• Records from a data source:
*** Begin section ***

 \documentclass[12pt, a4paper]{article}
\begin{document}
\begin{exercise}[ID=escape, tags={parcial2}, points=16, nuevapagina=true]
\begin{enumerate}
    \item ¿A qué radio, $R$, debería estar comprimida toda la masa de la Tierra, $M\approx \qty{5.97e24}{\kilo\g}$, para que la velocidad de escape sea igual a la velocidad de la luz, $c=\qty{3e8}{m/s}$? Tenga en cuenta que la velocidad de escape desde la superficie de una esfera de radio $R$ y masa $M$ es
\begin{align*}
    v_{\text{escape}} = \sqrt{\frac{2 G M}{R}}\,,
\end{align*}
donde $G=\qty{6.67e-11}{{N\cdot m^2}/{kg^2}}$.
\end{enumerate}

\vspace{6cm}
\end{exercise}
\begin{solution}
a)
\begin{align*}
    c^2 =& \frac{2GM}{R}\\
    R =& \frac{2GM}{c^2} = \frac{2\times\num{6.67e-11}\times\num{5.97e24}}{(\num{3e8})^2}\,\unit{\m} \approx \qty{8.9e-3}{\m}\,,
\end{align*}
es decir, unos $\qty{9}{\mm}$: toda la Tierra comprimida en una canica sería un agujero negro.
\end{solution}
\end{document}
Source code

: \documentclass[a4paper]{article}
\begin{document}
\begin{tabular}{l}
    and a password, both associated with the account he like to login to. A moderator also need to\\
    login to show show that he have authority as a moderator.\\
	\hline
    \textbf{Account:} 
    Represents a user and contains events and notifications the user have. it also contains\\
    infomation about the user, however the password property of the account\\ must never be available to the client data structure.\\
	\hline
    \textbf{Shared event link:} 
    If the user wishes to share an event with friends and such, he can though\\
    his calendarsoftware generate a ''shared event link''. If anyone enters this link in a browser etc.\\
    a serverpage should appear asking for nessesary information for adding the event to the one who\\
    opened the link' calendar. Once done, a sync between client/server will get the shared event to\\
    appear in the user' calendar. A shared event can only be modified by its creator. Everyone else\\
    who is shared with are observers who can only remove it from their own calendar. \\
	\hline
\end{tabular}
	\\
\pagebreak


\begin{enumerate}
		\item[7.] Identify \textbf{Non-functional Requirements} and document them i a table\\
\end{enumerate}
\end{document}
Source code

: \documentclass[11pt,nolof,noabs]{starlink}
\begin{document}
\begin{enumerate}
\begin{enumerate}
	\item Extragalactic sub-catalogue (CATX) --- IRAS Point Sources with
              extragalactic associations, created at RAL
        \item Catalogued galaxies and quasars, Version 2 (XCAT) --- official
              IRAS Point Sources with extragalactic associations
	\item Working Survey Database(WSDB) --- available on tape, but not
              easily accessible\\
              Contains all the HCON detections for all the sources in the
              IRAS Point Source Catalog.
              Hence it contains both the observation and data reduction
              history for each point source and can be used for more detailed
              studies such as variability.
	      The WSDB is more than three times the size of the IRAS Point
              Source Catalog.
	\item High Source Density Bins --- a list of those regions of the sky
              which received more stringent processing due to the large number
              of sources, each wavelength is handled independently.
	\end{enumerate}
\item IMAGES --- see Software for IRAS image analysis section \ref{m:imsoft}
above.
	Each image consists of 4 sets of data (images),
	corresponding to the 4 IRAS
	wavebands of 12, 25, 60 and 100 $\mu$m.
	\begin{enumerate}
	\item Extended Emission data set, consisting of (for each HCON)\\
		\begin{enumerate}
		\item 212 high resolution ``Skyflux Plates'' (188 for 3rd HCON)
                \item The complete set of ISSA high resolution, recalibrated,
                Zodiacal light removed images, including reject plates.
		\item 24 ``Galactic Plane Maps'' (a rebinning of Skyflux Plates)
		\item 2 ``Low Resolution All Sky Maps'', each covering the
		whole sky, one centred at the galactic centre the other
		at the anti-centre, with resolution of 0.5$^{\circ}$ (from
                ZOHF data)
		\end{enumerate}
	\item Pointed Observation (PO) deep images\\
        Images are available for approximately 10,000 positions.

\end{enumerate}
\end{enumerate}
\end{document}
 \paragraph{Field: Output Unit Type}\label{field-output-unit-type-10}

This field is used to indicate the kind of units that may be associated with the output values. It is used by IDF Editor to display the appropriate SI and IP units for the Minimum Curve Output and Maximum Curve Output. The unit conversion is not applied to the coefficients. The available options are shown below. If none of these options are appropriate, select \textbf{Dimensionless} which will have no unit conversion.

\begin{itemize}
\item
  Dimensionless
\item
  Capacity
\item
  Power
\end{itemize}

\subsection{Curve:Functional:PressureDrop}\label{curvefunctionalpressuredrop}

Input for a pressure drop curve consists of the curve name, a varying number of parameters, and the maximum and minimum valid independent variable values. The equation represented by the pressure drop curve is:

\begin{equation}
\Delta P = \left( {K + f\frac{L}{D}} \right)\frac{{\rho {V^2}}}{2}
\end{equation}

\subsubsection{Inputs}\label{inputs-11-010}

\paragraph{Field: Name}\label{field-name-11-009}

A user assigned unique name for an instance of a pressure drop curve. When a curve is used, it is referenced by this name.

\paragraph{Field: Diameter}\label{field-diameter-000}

*** End section ***

• Exercise requirements: Copy the entries word for word.

• Solution for this exercise:
 \documentclass[12pt, a4paper]{article}
\begin{document}
\begin{exercise}[ID=escape, tags={parcial2}, points=16, nuevapagina=true]
\begin{enumerate}
    \item ¿A qué radio, $R$, debería estar comprimida toda la masa de la Tierra, $M\approx \qty{5.97e24}{\kilo\g}$, para que la velocidad de escape sea igual a la velocidad de la luz, $c=\qty{3e8}{m/s}$? Tenga en cuenta que la velocidad de escape desde la superficie de una esfera de radio $R$ y masa $M$ es
\begin{align*}
    v_{\text{escape}} = \sqrt{\frac{2 G M}{R}}\,,
\end{align*}
donde $G=\qty{6.67e-11}{{N\cdot m^2}/{kg^2}}$.
\end{enumerate}

\vspace{6cm}
\end{exercise}
\begin{solution}
a)
\begin{align*}
    c^2 =& \frac{2GM}{R}\\
    R =& \frac{2GM}{c^2} = \frac{2\times\num{6.67e-11}\times\num{5.97e24}}{(\num{3e8})^2}\,\unit{\m} \approx \qty{8.9e-3}{\m}\,,
\end{align*}
es decir, unos $\qty{9}{\mm}$: toda la Tierra comprimida en una canica sería un agujero negro.
\end{solution}
\end{document}
Source code

: \documentclass[a4paper]{article}
\begin{document}
\begin{tabular}{l}
    and a password, both associated with the account he like to login to. A moderator also need to\\
    login to show show that he have authority as a moderator.\\
	\hline
    \textbf{Account:} 
    Represents a user and contains events and notifications the user have. it also contains\\
    infomation about the user, however the password property of the account\\ must never be available to the client data structure.\\
	\hline
    \textbf{Shared event link:} 
    If the user wishes to share an event with friends and such, he can though\\
    his calendarsoftware generate a ''shared event link''. If anyone enters this link in a browser etc.\\
    a serverpage should appear asking for nessesary information for adding the event to the one who\\
    opened the link' calendar. Once done, a sync between client/server will get the shared event to\\
    appear in the user' calendar. A shared event can only be modified by its creator. Everyone else\\
    who is shared with are observers who can only remove it from their own calendar. \\
	\hline
\end{tabular}
	\\
\pagebreak


\begin{enumerate}
		\item[7.] Identify \textbf{Non-functional Requirements} and document them i a table\\
\end{enumerate}
\end{document}
Source code

: \documentclass[11pt,nolof,noabs]{starlink}
\begin{document}
\begin{enumerate}
\begin{enumerate}
	\item Extragalactic sub-catalogue (CATX) --- IRAS Point Sources with
              extragalactic associations, created at RAL
        \item Catalogued galaxies and quasars, Version 2 (XCAT) --- official
              IRAS Point Sources with extragalactic associations
	\item Working Survey Database(WSDB) --- available on tape, but not
              easily accessible\\
              Contains all the HCON detections for all the sources in the
              IRAS Point Source Catalog.
              Hence it contains both the observation and data reduction
              history for each point source and can be used for more detailed
              studies such as variability.
	      The WSDB is more than three times the size of the IRAS Point
              Source Catalog.
	\item High Source Density Bins --- a list of those regions of the sky
              which received more stringent processing due to the large number
              of sources, each wavelength is handled independently.
	\end{enumerate}
\item IMAGES --- see Software for IRAS image analysis section \ref{m:imsoft}
above.
	Each image consists of 4 sets of data (images),
	corresponding to the 4 IRAS
	wavebands of 12, 25, 60 and 100 $\mu$m.
	\begin{enumerate}
	\item Extended Emission data set, consisting of (for each HCON)\\
		\begin{enumerate}
		\item 212 high resolution ``Skyflux Plates'' (188 for 3rd HCON)
                \item The complete set of ISSA high resolution, recalibrated,
                Zodiacal light removed images, including reject plates.
		\item 24 ``Galactic Plane Maps'' (a rebinning of Skyflux Plates)
		\item 2 ``Low Resolution All Sky Maps'', each covering the
		whole sky, one centred at the galactic centre the other
		at the anti-centre, with resolution of 0.5$^{\circ}$ (from
                ZOHF data)
		\end{enumerate}
	\item Pointed Observation (PO) deep images\\
        Images are available for approximately 10,000 positions.

\end{enumerate}
\end{enumerate}
\end{document}
 \paragraph{Field: Output Unit Type}\label{field-output-unit-type-10}

This field is used to indicate the kind of units that may be associated with the output values. It is used by IDF Editor to display the appropriate SI and IP units for the Minimum Curve Output and Maximum Curve Output. The unit conversion is not applied to the coefficients. The available options are shown below. If none of these options are appropriate, select \textbf{Dimensionless} which will have no unit conversion.

\begin{itemize}
\item
  Dimensionless
\item
  Capacity
\item
  Power
\end{itemize}

\subsection{Curve:Functional:PressureDrop}\label{curvefunctionalpressuredrop}

Input for a pressure drop curve consists of the curve name, a varying number of parameters, and the maximum and minimum valid independent variable values. The equation represented by the pressure drop curve is:

\begin{equation}
\Delta P = \left( {K + f\frac{L}{D}} \right)\frac{{\rho {V^2}}}{2}
\end{equation}

\subsubsection{Inputs}\label{inputs-11-010}

\paragraph{Field: Name}\label{field-name-11-009}

A user assigned unique name for an instance of a pressure drop curve. When a curve is used, it is referenced by this name.

\paragraph{Field: Diameter}\label{field-diameter-000}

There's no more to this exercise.